- [SUPPLIED DATA]
━━━━━━━━━━━━━━━━━━━━

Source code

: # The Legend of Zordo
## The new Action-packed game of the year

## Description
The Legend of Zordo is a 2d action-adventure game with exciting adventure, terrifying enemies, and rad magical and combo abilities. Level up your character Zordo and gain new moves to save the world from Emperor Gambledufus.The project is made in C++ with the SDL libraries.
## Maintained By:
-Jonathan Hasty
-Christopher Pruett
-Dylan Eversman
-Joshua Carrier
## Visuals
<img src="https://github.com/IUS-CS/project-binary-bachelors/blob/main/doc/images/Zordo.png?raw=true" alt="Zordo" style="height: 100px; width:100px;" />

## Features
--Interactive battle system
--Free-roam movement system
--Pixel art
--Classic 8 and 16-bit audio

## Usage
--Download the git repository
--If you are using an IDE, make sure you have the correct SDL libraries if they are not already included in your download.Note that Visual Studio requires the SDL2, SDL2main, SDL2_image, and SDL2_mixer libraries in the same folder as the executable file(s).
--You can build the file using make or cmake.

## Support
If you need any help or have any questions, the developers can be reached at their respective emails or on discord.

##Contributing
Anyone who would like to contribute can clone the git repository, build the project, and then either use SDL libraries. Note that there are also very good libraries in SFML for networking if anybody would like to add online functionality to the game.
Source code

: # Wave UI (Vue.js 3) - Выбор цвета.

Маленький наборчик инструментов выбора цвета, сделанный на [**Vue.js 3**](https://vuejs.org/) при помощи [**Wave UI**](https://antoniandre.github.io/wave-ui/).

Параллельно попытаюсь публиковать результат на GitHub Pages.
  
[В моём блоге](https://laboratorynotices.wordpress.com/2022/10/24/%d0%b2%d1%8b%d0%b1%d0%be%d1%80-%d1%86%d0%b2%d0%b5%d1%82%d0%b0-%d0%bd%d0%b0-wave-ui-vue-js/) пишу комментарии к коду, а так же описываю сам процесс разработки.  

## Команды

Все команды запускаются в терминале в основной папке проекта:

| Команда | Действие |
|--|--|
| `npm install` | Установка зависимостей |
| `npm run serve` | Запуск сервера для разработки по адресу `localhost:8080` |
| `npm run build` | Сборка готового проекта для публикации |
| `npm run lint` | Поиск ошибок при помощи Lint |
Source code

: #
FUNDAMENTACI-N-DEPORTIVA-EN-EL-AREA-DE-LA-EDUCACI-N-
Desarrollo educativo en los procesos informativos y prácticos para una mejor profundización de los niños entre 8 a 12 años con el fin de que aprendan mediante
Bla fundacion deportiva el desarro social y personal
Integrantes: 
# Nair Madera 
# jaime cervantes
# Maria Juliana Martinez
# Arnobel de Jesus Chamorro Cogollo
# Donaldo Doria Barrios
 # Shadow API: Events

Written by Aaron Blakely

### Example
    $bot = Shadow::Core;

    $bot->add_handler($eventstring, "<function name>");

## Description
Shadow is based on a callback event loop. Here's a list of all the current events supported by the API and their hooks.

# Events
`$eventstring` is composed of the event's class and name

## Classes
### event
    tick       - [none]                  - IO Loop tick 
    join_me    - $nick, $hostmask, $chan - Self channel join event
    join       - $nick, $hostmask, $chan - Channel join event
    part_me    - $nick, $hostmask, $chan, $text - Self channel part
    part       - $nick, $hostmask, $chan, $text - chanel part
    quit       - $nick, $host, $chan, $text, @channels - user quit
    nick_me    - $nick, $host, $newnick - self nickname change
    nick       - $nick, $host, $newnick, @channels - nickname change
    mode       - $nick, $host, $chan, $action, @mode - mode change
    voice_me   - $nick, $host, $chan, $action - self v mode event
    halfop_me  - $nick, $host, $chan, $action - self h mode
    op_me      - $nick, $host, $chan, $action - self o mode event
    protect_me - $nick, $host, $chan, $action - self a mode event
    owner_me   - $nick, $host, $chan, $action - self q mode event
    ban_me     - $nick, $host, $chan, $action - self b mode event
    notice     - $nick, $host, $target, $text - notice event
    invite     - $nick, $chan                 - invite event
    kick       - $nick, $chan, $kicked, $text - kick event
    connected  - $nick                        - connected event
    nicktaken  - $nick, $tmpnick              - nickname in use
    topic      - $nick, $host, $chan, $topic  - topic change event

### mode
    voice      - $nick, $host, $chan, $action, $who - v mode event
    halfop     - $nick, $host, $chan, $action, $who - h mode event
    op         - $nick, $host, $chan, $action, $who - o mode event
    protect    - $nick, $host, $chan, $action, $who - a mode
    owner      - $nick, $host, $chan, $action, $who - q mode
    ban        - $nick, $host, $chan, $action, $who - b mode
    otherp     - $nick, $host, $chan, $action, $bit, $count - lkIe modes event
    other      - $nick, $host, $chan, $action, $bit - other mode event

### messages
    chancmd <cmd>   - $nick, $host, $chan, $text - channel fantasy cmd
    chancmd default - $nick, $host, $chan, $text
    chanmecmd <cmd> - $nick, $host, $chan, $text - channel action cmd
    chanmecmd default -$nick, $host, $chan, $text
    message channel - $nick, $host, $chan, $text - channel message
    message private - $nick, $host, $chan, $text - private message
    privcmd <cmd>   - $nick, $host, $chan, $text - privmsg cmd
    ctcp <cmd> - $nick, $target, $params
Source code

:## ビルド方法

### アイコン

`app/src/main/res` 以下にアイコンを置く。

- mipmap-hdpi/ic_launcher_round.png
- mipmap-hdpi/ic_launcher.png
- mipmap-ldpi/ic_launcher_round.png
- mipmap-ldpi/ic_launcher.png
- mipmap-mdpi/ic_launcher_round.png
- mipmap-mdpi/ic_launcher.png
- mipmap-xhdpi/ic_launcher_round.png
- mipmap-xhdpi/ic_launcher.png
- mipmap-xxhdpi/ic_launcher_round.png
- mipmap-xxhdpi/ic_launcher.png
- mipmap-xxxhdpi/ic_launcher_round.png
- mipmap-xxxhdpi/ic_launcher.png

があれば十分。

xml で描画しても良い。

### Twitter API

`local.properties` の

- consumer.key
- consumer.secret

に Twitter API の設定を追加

━━━━━━━━━━━━━━━━━━━━

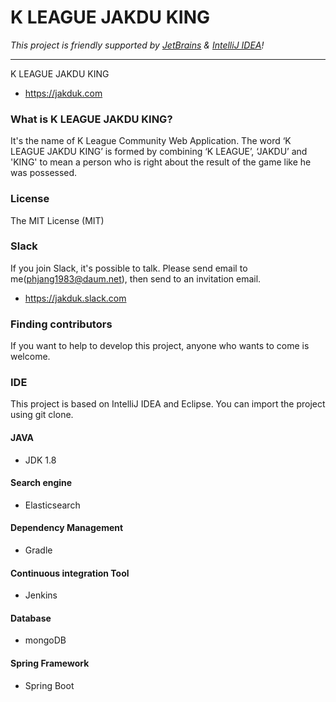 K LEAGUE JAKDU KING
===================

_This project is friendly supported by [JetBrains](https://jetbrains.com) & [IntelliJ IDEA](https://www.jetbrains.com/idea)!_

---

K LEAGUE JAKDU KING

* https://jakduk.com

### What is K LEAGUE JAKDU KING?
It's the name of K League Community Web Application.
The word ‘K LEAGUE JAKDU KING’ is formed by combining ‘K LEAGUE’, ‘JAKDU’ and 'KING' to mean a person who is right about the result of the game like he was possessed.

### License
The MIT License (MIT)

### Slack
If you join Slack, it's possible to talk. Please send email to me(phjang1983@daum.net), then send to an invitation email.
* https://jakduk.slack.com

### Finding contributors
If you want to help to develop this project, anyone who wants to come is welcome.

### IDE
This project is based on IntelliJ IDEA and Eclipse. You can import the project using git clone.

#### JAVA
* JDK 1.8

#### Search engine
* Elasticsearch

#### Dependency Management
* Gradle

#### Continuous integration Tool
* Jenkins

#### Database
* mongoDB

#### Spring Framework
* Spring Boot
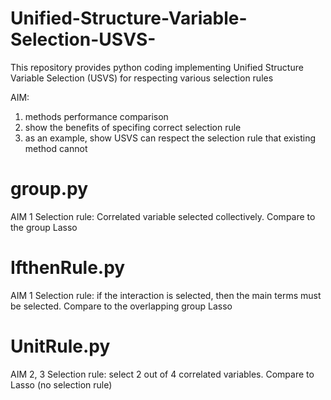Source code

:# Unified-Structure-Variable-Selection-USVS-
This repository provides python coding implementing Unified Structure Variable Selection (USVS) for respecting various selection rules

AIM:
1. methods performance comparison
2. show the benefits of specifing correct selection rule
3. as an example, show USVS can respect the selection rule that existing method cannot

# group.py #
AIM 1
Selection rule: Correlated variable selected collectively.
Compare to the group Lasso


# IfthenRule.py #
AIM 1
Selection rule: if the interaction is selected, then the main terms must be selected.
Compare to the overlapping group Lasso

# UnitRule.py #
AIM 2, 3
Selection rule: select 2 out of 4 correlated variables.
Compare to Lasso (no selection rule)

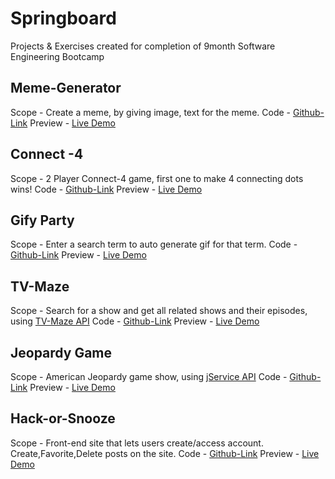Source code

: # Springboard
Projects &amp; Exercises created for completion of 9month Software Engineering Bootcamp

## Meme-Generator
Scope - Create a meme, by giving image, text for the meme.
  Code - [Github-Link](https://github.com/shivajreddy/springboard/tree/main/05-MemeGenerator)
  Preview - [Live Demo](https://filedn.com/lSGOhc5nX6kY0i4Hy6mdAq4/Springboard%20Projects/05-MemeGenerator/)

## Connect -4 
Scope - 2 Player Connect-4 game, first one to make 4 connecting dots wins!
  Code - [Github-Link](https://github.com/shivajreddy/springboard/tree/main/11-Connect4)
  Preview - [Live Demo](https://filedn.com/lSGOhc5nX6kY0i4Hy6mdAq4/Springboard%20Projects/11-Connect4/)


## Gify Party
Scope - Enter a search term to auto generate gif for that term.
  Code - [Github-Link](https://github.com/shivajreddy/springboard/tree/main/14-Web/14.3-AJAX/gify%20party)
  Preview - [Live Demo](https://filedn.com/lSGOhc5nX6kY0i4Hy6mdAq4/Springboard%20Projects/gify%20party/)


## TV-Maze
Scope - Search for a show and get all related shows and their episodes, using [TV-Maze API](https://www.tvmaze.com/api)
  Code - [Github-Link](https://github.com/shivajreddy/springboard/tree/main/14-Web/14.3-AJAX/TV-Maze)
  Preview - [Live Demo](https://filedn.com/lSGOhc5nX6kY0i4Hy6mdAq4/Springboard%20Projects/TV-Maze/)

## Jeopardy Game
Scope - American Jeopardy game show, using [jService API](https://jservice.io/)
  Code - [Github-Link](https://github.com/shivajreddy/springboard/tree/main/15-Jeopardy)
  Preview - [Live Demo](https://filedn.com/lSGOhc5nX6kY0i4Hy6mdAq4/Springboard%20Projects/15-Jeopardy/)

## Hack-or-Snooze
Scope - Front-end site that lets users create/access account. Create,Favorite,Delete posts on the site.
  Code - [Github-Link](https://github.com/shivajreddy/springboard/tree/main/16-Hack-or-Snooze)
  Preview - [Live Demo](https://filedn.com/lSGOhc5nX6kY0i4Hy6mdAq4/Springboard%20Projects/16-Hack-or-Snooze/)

━━━━━━━━━━━━━━━━━━━━

- [TO DO]
Lines that hold "eventstring" are the ones to copy, so pick each out from the data.

- [TASK OUTPUT]
    $bot->add_handler($eventstring, "<function name>");
`$eventstring` is composed of the event's class and name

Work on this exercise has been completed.